Deep fake speech generators often leave many acoustic and phonetic artifacts in the audio. Traditional synthetic speech detectors typically rely on deep learning models trained with acoustic features alone to classify whether a given speech sample comes from a human or from a synthetic generator. While “deep fakes” often target known individuals, the common detection techniques do not leverage any phonetic or speaker-specific information in determining whether a sample was generated or real. This plugin integrates phonetic and speaker information into the model to counter spoofing attacks aimed at the most vulnerable individuals. Therefore, it will detect if an audio is a bonafide file or if the audio is a deepfake representation of a specific enrolled speaker (the Speaker Of Interest). Like Speaker Identification (SID), DFA-SpeakerSpecific-Phonetic needs information from the Speaker Of Interest, in the form of the creation of a speaker specific enrollment. In this version, the number of speakers that we are analyzing for each scoring query is limited to one.

Finally, the plugin allows the user to adapt the model towards the Speaker Of Interest if there is enough enrollment data for that specific speaker.

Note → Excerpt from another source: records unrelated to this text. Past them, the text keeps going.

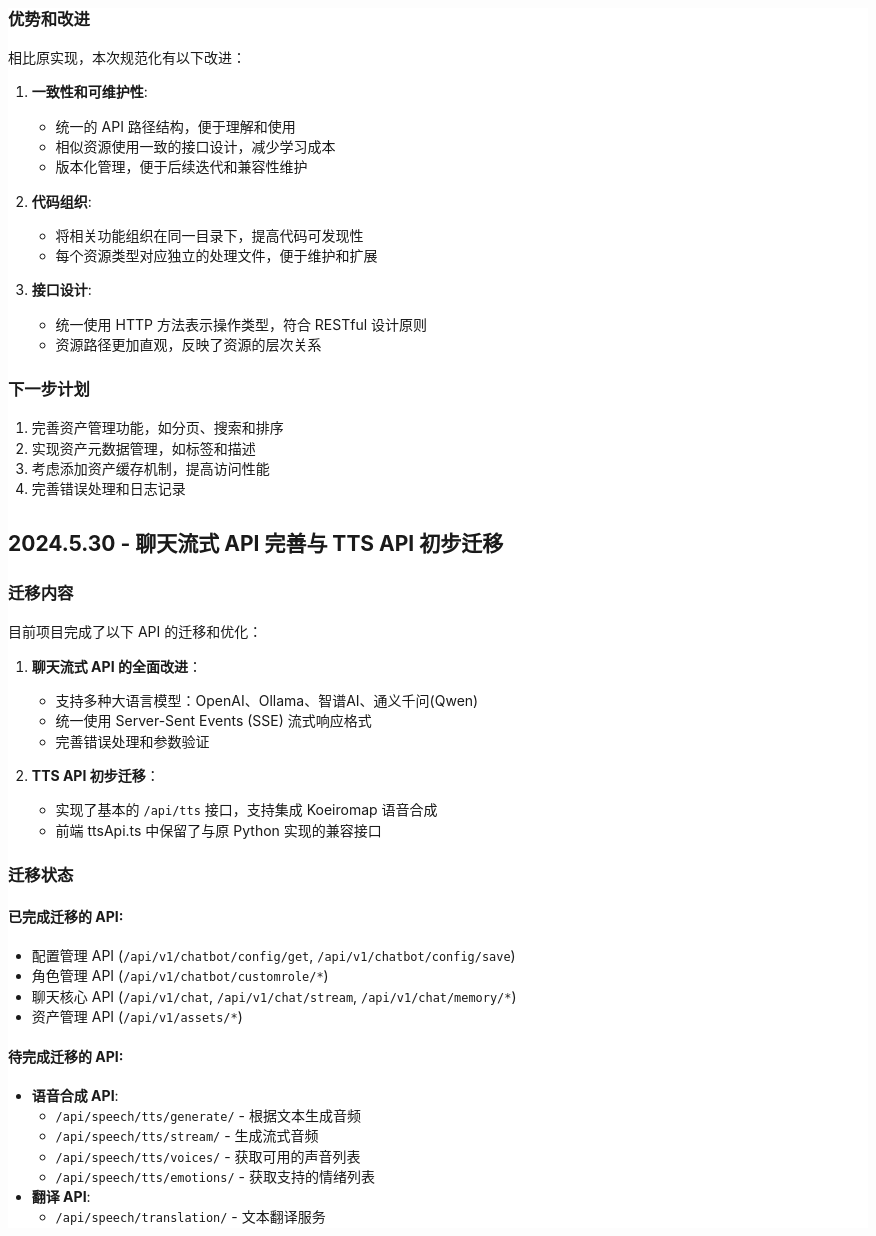 ### 优势和改进

相比原实现，本次规范化有以下改进：

1. **一致性和可维护性**:
   - 统一的 API 路径结构，便于理解和使用
   - 相似资源使用一致的接口设计，减少学习成本
   - 版本化管理，便于后续迭代和兼容性维护

2. **代码组织**:
   - 将相关功能组织在同一目录下，提高代码可发现性
   - 每个资源类型对应独立的处理文件，便于维护和扩展

3. **接口设计**:
   - 统一使用 HTTP 方法表示操作类型，符合 RESTful 设计原则
   - 资源路径更加直观，反映了资源的层次关系

### 下一步计划

1. 完善资产管理功能，如分页、搜索和排序
2. 实现资产元数据管理，如标签和描述
3. 考虑添加资产缓存机制，提高访问性能
4. 完善错误处理和日志记录 

## 2024.5.30 - 聊天流式 API 完善与 TTS API 初步迁移

### 迁移内容

目前项目完成了以下 API 的迁移和优化：

1. **聊天流式 API 的全面改进**：
   - 支持多种大语言模型：OpenAI、Ollama、智谱AI、通义千问(Qwen)
   - 统一使用 Server-Sent Events (SSE) 流式响应格式
   - 完善错误处理和参数验证

2. **TTS API 初步迁移**：
   - 实现了基本的 `/api/tts` 接口，支持集成 Koeiromap 语音合成
   - 前端 ttsApi.ts 中保留了与原 Python 实现的兼容接口

### 迁移状态

#### 已完成迁移的 API:
- 配置管理 API (`/api/v1/chatbot/config/get`, `/api/v1/chatbot/config/save`)
- 角色管理 API (`/api/v1/chatbot/customrole/*`)
- 聊天核心 API (`/api/v1/chat`, `/api/v1/chat/stream`, `/api/v1/chat/memory/*`)
- 资产管理 API (`/api/v1/assets/*`)

#### 待完成迁移的 API:
- **语音合成 API**:
  - `/api/speech/tts/generate/` - 根据文本生成音频
  - `/api/speech/tts/stream/` - 生成流式音频
  - `/api/speech/tts/voices/` - 获取可用的声音列表
  - `/api/speech/tts/emotions/` - 获取支持的情绪列表
- **翻译 API**:
  - `/api/speech/translation/` - 文本翻译服务
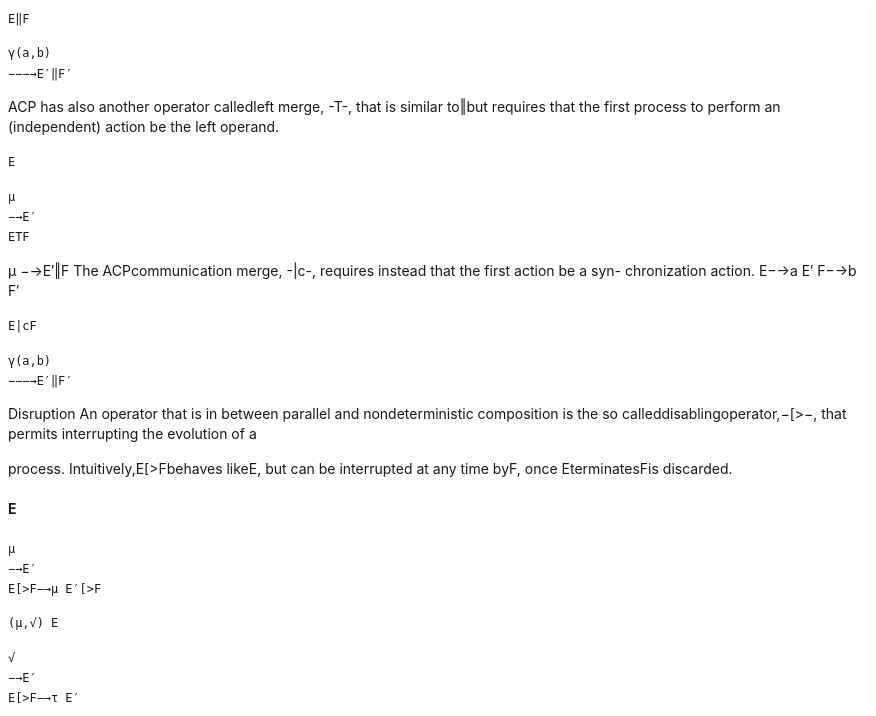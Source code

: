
 ```
E‖F
```

```
γ(a,b)
−−−→E′‖F′
```

ACP has also another operator calledleft merge, -T-, that is similar to‖but requires
that the first process to perform an (independent) action be the left operand.

```
E
```

```
μ
−→E′
ETF
```

μ
−→E′‖F
The ACPcommunication merge, -|c-, requires instead that the first action be a syn-
chronization action.
E−→a E′ F−→b F′

```
E|cF
```

```
γ(a,b)
−−−→E′‖F′
```

Disruption An operator that is in between parallel and nondeterministic composition
is the so calleddisablingoperator,−[>−, that permits interrupting the evolution of a

process. Intuitively,E[>Fbehaves likeE, but can be interrupted at any time byF, once
EterminatesFis discarded.

#### E

```
μ
−→E′
E[>F−→μ E′[>F
```

```
(μ,√) E
```

```
√
−→E′
E[>F−→τ E′
```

Currently, the minimum number of utterances enrolled into the system to perform the optional Speaker of Interest adaptation is three.

Domains

  • multicondition-16k-v1
    • Domain that has been trained with multiple deep fake approaches like voice conversion, or synthetic speech and can handle audio with 16kHz sampling rate or higher. Downsamples all input to 16kHz.
  • multicondition-8k-v1
    • Domain that has been trained with multiple deep fake approaches like voice conversion, or synthetic speech and can handle audio with 8kHz sampling rate or higher. Downsamples all input to 8kHz.

Inputs

For enrollment, an audio file or buffer with a corresponding speaker identifier/label. Multiple speakers and multiple utterances of the same speaker can be enrolled at the same time.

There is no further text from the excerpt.